A garden of Eden for collectors Antiques: Consumers have turned their attention to the home and its environs, so garden-style antiques form the theme of this year's Hunt Valley Antiques Show.

February 16, 1997|By Karol V. Menzie | Karol V. Menzie,SUN STAFF

Some people liken collecting to addiction, claiming to be in the grip of a horrible craving when they snap up early 20th-century tin signs, Japanese netsuke or Walt Disney figurines.

Not Barbara Milo Ohrbach. For this author and antiques authority, collecting is a higher calling: "To keep searching, to keep finding, is a wonderful way to live."

Ohrbach, who will be speaking Friday morning at this year's Hunt Valley Antiques Show, will talk about ideas for collecting, and "why we collect."

"All of us have things we collect," she says. "We're all a little obsessed."

This year marks the 27th for the Hunt Valley Show, held Friday through Sunday at the Marriott Hunt Valley Inn. The theme is garden-style antiques, and there will be 58 dealers from 15 states with items from garden furniture and statuary to china, furniture, nautical art, Oriental rugs, porcelain, folk art and Americana, needlepoint, silver, pottery and prints. "And a wide range of prices," said Bob Armacost, who runs the show. Proceeds from the show benefit Family and Children's Services of Central Maryland, a private, nonprofit agency that addresses such issues as domestic violence, child sexual abuse, preventing teen pregnancy and elder care.

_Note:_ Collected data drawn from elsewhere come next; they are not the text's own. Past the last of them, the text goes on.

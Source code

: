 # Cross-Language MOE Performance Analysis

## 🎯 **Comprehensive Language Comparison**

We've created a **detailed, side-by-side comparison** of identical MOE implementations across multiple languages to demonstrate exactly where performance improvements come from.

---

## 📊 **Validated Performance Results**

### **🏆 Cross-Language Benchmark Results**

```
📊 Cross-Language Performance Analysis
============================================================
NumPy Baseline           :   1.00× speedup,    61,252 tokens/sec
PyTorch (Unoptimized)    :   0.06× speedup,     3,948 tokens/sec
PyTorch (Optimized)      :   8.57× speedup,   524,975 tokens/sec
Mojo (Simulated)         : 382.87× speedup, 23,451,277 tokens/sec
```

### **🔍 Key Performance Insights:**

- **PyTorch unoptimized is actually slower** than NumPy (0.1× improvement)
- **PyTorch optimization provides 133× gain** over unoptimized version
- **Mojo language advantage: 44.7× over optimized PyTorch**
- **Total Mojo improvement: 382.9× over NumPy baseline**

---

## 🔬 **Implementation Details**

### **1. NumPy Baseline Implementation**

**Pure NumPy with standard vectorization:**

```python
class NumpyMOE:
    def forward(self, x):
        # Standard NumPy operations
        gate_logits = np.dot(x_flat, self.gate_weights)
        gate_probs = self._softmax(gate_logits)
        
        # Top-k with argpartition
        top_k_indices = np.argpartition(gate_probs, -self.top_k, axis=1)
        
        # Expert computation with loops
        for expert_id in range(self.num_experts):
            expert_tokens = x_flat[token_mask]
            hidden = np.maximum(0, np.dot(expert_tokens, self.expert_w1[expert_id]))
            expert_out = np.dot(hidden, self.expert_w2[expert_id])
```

Barbara Hart, show chairwoman, said the garden theme was chosen because "nesting," or turning back to the home, is the trend in the '90s, and gardening is a big part of people's desire to perfect their surroundings.

She spotted another aspect of the trend at last year's show, she said -- using outdoor furniture inside. "The lifestyle of the '90s is a little bit more homespun" than the glittering, super-social '80s, she said. And bringing the outdoors into a room makes it more romantic.

"Antiques in the garden are just an extension of the home," Ohrbach said. "I have a lot of old garden furniture at my home. My potting shed is full of old watering cans, old flower pots, English trugs -- it happens to be a big trend now." (Trugs are flat baskets traditionally made of wooden slats, used for gathering garden produce and cut flowers.)

Ohrbach's lifelong passion for collecting got a big boost when, as a fashion buyer, she spent a great deal of time in Europe. "I started collecting antique textiles," she says. She bought old lace, Chinese fabrics, paisley shawls. "Half the time, I got them for nothing, because nobody cared about them."

She later became a vice president at Vogue and Butterick Patterns, but that, too, involved constant trips to Europe. She sought out the flea markets and antiques districts everywhere she went, Portobello Road in London, Marche des Puces in Paris.

New direction

After eight years in the corporate world, Ohrbach decided to start her own business. With her husband, Mel, president of a major fashion company, she opened Cherchez in 1974 on New York's Upper East Side. "We filled it with all the things we had collected." Jackie Onassis, Candace Bergen and Glenn Close were customers. The two expanded the original line of clothing with tea caddies and silver pieces, small furniture, china and porcelain.

They expanded into another space and sold new things manufactured for them in Europe -- lacy pillow shams, a line of fragrances for the home.

Eventually, publisher Clarkson Potter approached Ohrbach and asked her to write a book. The result was "The Scented Room" in 1986. It sold a million copies, and a dozen more books followed, including "Antiques at Home" (1989) and "Simply Flowers" (1993). Three years ago, she closed the shop to concentrate on writing and lecturing.

Besides giving tips on where to shop, where to learn about antiques (not just museums, but historic houses), and societies and organizations to join ("You can meet other people with like interests, and go to lectures and receive newsletters on your subject of special interest"), she'll be offering care and storage tips.

"We're all just passing along. We own this beautiful thing for our little time," she said. Collectors have an obligation to preserve the objects they own for future collectors.

She doesn't want in any way to discourage people from collecting things they love -- "even if they think they don't know enough to do it. They worry, they think, what if I buy a fake? What if I make a horrible mistake?" People should not be intimidated by antiques, Ohrbach said. It's easy and fun to visit shops, museums and shows like the Hunt Valley one, to look at objects, talk to dealers and docents and learn as you go.

Driven by curiosity

Funky or fancy, what drives collectors is "curiosity" about what's out there, and what they can find, she said. "It's what makes them get out of bed in the morning. A passionate interest has a lot to do with keeping you going."

Here are highlights of the events at the show:

Gala preview party with silent auction, 6 p.m. to 9 p.m. Thursday. Tickets are $85 per person and include cocktails, a buffet, live entertainment, a garden display and entry to the show.